Cleveland Browns: Grading the John Johnson III signing
Grading the Cleveland Browns splash signing
The Cleveland Browns landed one of the top free agents on the market in safety John Johnson III. The 26-year-old (or 25, depending on where you look) starred for the Los Angeles Rams over the past four seasons and is heading to Cleveland on a three-year deal worth under $34 million, paying him just over $11 million per year on average.
There’s no update on the structure of his contract, but that average salary would make him the ninth-highest paid safety in the league, which is certainly far less than he’s worth. Just how good was this signing, and what grade do the Browns get for it?
Johnson was a decent athlete out of Boston College, and was the 91st overall pick in the 2017 NFL Draft. Since then, he’s been one of the best defensive backs in the league. Calling him productive is an understatement; he was third on the team in tackles as a rookie, second in 2018, and first in 2020. He had 11 passes defended in both 2017 and 2018, and had eight in 2020. A shoulder injury limited him to only six games, but he had two interceptions during that time.
He was Pro Football Focus’s third-highest-graded safety in 2020 and has earned an overall grade of at least 80 in each of his three full seasons. He’s excellent against both the run and the pass and is one of the smartest and most instinctive defenders in the league. He was a team captain last season and also served as the defense’s signal-caller, a role he will likely fill in Cleveland as well.
The Browns had the NFL’s worst cumulative safety grade in 2020, and that was with Ronnie Harrison’s solid 74.7 mark. Going from Andrew Sendejo to an elite player like Johnson is an incredible upgrade, one that will pay dividends over the next three seasons.

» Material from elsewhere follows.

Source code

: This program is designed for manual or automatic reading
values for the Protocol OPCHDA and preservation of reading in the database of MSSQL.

Johnson can provide high-level play in the box at strong safety, in the slot at corner, and back deep at free. His addition gives Cleveland three safeties who can function in both safety roles, and two that can play slot corner well, the other being Grant Delpit, provided he can return from his torn Achilles.
If that happens, the Browns will have three versatile safeties, which is exactly what defensive coordinator Joe Woods needs. He primarily runs cover-3, but wants to be able to mix and match schemes from week to week, series to series, and down to down. The goal is not to be limited by personnel, but unleashed by it.

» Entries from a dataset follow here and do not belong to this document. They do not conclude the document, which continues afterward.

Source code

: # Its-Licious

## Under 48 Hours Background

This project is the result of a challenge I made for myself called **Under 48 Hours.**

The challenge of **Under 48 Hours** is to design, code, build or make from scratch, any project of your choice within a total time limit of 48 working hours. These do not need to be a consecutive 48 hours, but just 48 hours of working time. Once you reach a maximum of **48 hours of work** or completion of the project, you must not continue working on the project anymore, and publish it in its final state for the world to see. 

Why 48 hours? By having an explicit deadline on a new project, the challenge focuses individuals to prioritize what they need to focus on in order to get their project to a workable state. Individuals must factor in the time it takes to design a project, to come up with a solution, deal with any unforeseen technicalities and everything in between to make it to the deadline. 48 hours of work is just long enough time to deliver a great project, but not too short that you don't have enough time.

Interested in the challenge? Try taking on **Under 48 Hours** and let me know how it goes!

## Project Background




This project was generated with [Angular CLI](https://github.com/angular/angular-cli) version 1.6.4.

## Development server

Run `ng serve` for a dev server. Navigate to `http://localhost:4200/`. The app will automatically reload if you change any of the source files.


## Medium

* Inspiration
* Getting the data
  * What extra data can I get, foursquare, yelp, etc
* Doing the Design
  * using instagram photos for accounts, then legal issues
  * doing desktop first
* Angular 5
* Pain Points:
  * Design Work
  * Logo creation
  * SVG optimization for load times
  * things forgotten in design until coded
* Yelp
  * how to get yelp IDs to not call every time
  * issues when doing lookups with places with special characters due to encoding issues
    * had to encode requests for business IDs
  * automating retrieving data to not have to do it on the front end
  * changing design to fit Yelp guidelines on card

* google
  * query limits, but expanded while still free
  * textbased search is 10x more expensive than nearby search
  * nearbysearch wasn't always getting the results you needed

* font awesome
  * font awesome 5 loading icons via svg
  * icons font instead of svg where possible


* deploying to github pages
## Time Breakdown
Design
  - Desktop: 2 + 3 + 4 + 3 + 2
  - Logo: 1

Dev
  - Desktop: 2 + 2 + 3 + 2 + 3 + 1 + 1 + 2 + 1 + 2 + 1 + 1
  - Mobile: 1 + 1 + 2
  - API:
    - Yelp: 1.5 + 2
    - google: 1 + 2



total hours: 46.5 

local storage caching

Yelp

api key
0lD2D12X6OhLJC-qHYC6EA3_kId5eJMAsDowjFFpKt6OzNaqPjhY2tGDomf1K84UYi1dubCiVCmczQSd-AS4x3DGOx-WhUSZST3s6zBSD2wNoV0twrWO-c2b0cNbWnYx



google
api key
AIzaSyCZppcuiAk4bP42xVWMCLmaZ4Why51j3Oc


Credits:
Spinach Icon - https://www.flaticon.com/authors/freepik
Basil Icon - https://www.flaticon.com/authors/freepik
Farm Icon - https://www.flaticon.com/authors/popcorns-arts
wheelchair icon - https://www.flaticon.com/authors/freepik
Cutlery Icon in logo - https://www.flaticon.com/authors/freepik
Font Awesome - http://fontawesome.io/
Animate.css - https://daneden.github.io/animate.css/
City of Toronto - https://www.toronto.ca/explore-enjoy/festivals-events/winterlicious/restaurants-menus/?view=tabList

Woods wants to eventually run a base dime system, which would feature only one linebacker on the field at a time. That linebacker doesn’t even have to be a true linebacker; it can be a box safety, or ROVER, such as Karl Joseph, Keanu Neal, or someone like USC’s Talanoa Hufanga in the draft. Swapping linebackers out for box safeties doesn’t make you significantly worse against the run, and it comes with the added bonus of that player not being slow or bad in pass coverage.
The addition of Johnson (and the return of Delpit) turns the Browns safety room from a major weakness to a huge strength. That’s team-building in action.
Final grade: A+
You didn’t see that coming?
Johnson was the best safety on the market, and likely the best defensive player available. The Browns landed him for a salary that is borderline top-10, and could be overtaken by Anthony Harris in APY.
Safety was arguably the team’s biggest need this offseason, and not only did they fill it with the best available player, but they also did it at a relatively low cost. His contract will conveniently end at the same time as Delpit’s rookie deal, which would arm the team with the money to extend the younger player. It’s hardly surprising that this front office is on top of things though, is it?